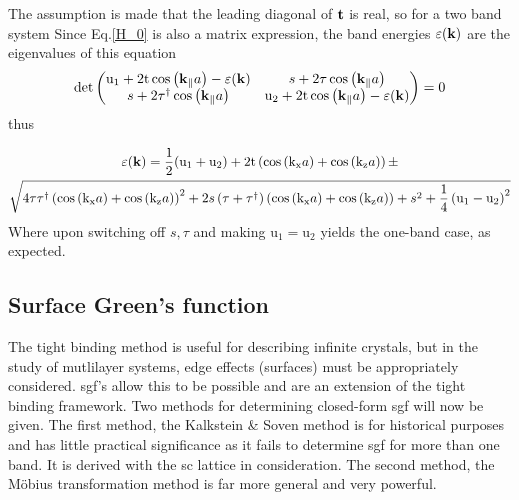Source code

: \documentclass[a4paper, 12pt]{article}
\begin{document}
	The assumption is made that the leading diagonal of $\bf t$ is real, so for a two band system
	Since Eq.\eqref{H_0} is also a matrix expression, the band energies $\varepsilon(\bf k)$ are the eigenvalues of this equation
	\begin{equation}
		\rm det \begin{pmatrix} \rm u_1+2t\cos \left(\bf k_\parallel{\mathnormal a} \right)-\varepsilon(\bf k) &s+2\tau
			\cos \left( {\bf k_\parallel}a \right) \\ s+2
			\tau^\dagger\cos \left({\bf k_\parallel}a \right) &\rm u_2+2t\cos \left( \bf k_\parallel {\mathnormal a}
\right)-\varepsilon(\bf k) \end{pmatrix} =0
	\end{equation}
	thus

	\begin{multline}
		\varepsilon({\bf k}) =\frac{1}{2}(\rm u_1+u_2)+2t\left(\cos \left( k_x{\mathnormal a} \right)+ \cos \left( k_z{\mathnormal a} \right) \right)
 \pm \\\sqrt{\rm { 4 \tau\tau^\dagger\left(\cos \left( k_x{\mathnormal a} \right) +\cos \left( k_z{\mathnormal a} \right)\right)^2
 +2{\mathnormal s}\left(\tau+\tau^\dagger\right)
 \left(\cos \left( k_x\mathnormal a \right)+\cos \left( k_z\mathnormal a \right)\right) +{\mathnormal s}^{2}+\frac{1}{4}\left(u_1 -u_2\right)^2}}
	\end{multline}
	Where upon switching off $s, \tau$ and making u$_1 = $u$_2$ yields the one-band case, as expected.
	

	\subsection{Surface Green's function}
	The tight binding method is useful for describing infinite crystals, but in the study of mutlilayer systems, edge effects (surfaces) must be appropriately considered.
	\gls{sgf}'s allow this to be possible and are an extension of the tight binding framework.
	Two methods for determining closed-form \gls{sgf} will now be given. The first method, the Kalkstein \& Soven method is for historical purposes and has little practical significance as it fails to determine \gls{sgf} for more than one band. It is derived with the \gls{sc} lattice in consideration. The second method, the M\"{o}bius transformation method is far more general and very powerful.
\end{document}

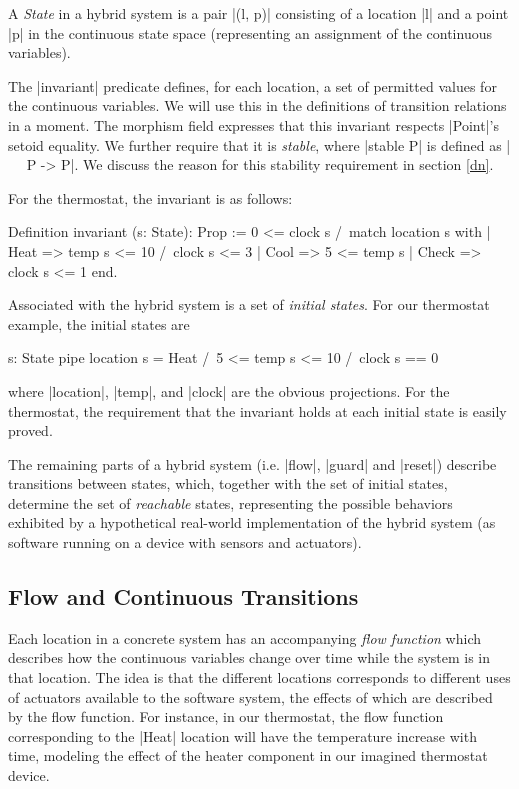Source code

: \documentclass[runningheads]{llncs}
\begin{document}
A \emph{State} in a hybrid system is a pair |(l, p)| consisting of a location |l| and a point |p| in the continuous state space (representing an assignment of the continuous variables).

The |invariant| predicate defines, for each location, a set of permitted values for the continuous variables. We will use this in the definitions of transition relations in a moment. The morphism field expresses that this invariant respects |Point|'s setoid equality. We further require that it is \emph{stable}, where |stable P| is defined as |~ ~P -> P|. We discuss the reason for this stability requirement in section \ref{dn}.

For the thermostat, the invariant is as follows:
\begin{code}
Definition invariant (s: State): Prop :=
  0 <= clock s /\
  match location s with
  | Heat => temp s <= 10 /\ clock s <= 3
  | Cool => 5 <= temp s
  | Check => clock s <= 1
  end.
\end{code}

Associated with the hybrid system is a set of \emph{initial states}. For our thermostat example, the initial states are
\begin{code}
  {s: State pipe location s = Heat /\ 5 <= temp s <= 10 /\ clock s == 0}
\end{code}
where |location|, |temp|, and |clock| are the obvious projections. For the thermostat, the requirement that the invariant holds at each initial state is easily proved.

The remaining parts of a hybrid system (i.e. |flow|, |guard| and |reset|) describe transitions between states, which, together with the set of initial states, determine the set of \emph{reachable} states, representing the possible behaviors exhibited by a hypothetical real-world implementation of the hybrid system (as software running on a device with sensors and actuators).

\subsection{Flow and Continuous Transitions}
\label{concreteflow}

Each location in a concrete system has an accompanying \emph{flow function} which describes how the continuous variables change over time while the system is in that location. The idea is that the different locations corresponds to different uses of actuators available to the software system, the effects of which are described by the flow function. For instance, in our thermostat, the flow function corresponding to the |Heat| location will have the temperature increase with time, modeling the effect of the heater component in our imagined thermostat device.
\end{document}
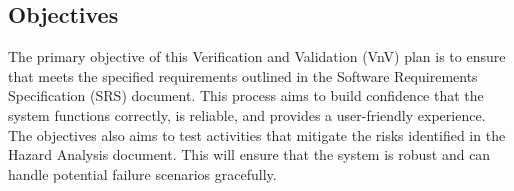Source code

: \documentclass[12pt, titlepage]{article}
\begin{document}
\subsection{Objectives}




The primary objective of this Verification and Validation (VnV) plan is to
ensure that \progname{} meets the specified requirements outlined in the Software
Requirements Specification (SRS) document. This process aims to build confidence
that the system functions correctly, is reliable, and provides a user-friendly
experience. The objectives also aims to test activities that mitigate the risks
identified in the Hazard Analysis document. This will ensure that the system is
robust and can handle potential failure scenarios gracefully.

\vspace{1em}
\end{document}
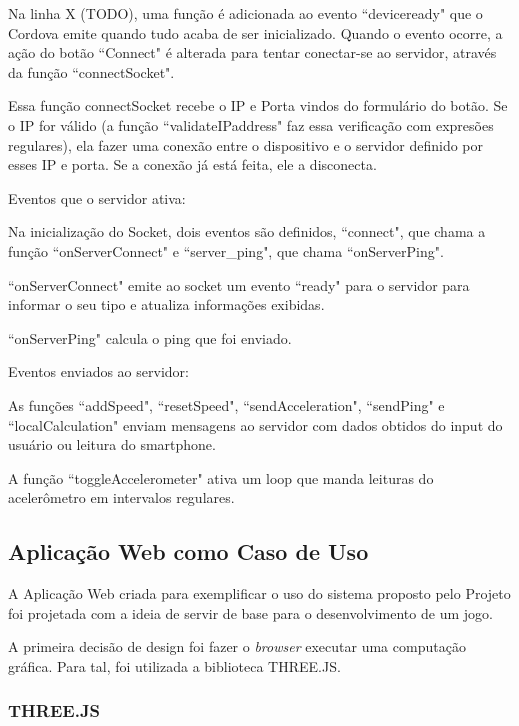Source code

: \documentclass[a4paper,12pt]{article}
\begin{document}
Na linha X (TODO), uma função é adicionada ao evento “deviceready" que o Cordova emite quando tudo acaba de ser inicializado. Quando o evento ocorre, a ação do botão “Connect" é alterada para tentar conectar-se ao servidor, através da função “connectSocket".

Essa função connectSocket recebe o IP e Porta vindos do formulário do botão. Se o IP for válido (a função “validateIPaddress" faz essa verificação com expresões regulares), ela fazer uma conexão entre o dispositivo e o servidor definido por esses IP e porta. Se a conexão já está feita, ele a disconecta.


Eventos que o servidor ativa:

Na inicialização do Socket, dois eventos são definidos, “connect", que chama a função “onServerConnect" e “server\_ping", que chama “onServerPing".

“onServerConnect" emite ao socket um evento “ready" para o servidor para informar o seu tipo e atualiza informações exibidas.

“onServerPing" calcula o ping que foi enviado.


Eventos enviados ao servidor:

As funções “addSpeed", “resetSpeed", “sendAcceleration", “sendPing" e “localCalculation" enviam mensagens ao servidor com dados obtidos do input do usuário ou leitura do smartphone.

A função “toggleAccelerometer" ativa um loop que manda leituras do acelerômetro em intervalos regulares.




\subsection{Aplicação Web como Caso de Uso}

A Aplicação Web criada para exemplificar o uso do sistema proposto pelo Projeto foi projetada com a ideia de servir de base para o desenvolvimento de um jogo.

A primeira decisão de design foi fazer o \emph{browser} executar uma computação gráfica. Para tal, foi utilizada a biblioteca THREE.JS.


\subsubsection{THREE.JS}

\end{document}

**Instructions for the task**
Starting at the line above that holds "where |location|, |temp|, and", return each line up to and including the one that holds "Na linha X (TODO), uma", exactly as written, minus any pictures.

**Exercise response**
where |location|, |temp|, and |clock| are the obvious projections. For the thermostat, the requirement that the invariant holds at each initial state is easily proved.

The remaining parts of a hybrid system (i.e. |flow|, |guard| and |reset|) describe transitions between states, which, together with the set of initial states, determine the set of \emph{reachable} states, representing the possible behaviors exhibited by a hypothetical real-world implementation of the hybrid system (as software running on a device with sensors and actuators).

\subsection{Flow and Continuous Transitions}
\label{concreteflow}

Each location in a concrete system has an accompanying \emph{flow function} which describes how the continuous variables change over time while the system is in that location. The idea is that the different locations corresponds to different uses of actuators available to the software system, the effects of which are described by the flow function. For instance, in our thermostat, the flow function corresponding to the |Heat| location will have the temperature increase with time, modeling the effect of the heater component in our imagined thermostat device.
\end{document}
Source code

: \documentclass[12pt, titlepage]{article}
\begin{document}
\subsection{Objectives}




The primary objective of this Verification and Validation (VnV) plan is to
ensure that \progname{} meets the specified requirements outlined in the Software
Requirements Specification (SRS) document. This process aims to build confidence
that the system functions correctly, is reliable, and provides a user-friendly
experience. The objectives also aims to test activities that mitigate the risks
identified in the Hazard Analysis document. This will ensure that the system is
robust and can handle potential failure scenarios gracefully.

\vspace{1em}
\end{document}
Source code

: \documentclass[a4paper,12pt]{article}
\begin{document}
Na linha X (TODO), uma função é adicionada ao evento “deviceready" que o Cordova emite quando tudo acaba de ser inicializado. Quando o evento ocorre, a ação do botão “Connect" é alterada para tentar conectar-se ao servidor, através da função “connectSocket".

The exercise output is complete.